I spent the weekend up at the lake which was, as usual, rather fun. I found some time to do some reading which is something I always enjoy. I didnt end up reading the book I brought up with me though. It turned out that my sister has a copy of He's Just Not That Into You which I have wanted to read for a while but was unwilling to buy. I figured that if I read it, it would piss me off so much that I would regret having supported the author by buying the book.
Yes, I went into this book thinking that I would hate it and that it would have me ranting and raving and getting pissed off. I certainly didnt feel I needed to read the thing even though in the past I have been prone to deluding myself that men had feelings for me that werent really there. The thing is that even while I was doing it, I always have known deep down that I was.
Still, I typically hate these kinds of books.

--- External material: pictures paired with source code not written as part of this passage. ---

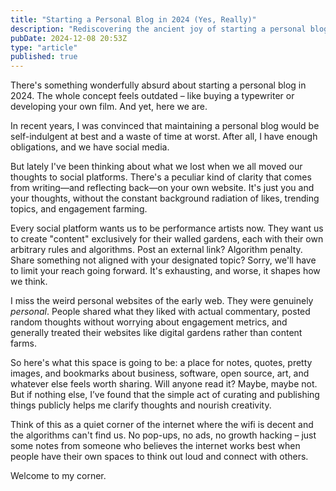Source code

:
 ```yaml
---
title: "Starting a Personal Blog in 2024 (Yes, Really)"
description: "Rediscovering the ancient joy of starting a personal blog"
pubDate: 2024-12-08 20:53Z
type: "article"
published: true
---
```


There's something wonderfully absurd about starting a personal blog in 2024. The whole concept feels outdated – like buying a typewriter or developing your own film. And yet, here we are.

In recent years, I was convinced that maintaining a personal blog would be self-indulgent at best and a waste of time at worst. After all, I have enough obligations, and we have social media.

But lately I've been thinking about what we lost when we all moved our thoughts to social platforms. There's a peculiar kind of clarity that comes from writing—and reflecting back—on your own website. It's just you and your thoughts, without the constant background radiation of likes, trending topics, and engagement farming.

Every social platform wants us to be performance artists now. They want us to create "content" exclusively for their walled gardens, each with their own arbitrary rules and algorithms. Post an external link? Algorithm penalty. Share something not aligned with your designated topic? Sorry, we'll have to limit your reach going forward. It's exhausting, and worse, it shapes how we think.

I miss the weird personal websites of the early web. They were genuinely _personal_. People shared what they liked with actual commentary, posted random thoughts without worrying about engagement metrics, and generally treated their websites like digital gardens rather than content farms.

So here's what this space is going to be: a place for notes, quotes, pretty images, and bookmarks about business, software, open source, art, and whatever else feels worth sharing. Will anyone read it? Maybe, maybe not. But if nothing else, I’ve found that the simple act of curating and publishing things publicly helps me clarify thoughts and nourish creativity.

Think of this as a quiet corner of the internet where the wifi is decent and the algorithms can't find us. No pop-ups, no ads, no growth hacking – just some notes from someone who believes the internet works best when people have their own spaces to think out loud and connect with others.

Welcome to my corner.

Mostly because they are a testament to the pressure our culture puts on women to have a mate. So much pressure that books such as list are often on bestseller lists. I would die of shock if I ever saw a book titled _She's Just Not That Into You_ hit the shelves and sell well.
So, I read this book and found that there were indeed parts of it that pissed me off. But I was surprised that there were a great many messages in the book that I agreed with and think are probably a healthy way of looking at things. Things that would, btw, apply equally to both men and women in the dating world.
The things that I disagreed with were mostly things like "he's just not that into you if he doesnt ask you out" since I dont really buy that it always has to be a man's responsibility to ask women out and I know for a fact that there are lots of men who are shy and dont frequently ask women out. It just seems like too much game playing when a woman really likes someone and instead of being up front about it, waits around waiting to be asked out. Which doesnt mean that I dont like being asked out. No, I love it! But so do a lot of the men I know. I also didnt like message that if he isnt constantly calling, it means he isnt that into a women. I mean, I am pretty bad about calling my friends and it honestly doesnt mean that I dont love them. It means that I am kind of scatter brained and sometimes forget when I said I would call. Maybe it even means that I am jerk. Sometimes, when I am REALLY into someone, I wont call them on purpose because I am afraid of coming on too strongly.
The messages I did agree with though were that it is ok to have standards when it comes to dating and that it is better to be single than to be with someone who doesn’t meet those standards. For instance, if being married is very important to one, then dating a guy who wont get married or who is already married is probably a dead end. And even as far as the phone calls and being asked out is concerned...well...if being asked out and getting phone calls are important to a person, then asking someone out and dating guys who dont pick up the phone probably isnt the best idea. And most importantly, if being treated well is what one wants then making excuses for a mate's bad behavior is probably not the best thing.
But, of course, I already knew all of that. I had to learn it all the hard way. I suppose this book could be helpful for some women (and even some men) but all in all, I would have to say that most people I know also already know all of this stuff and, in fact, have been telling me a lot of it for years. So...if you are like most of my friends, this is a book that would be wasted on you. You would read the sensible parts while thinking "well duh" I mean a lot of it boils down to if he doesn’t treat you nicely, then he doesn’t like you enough. Well DUH!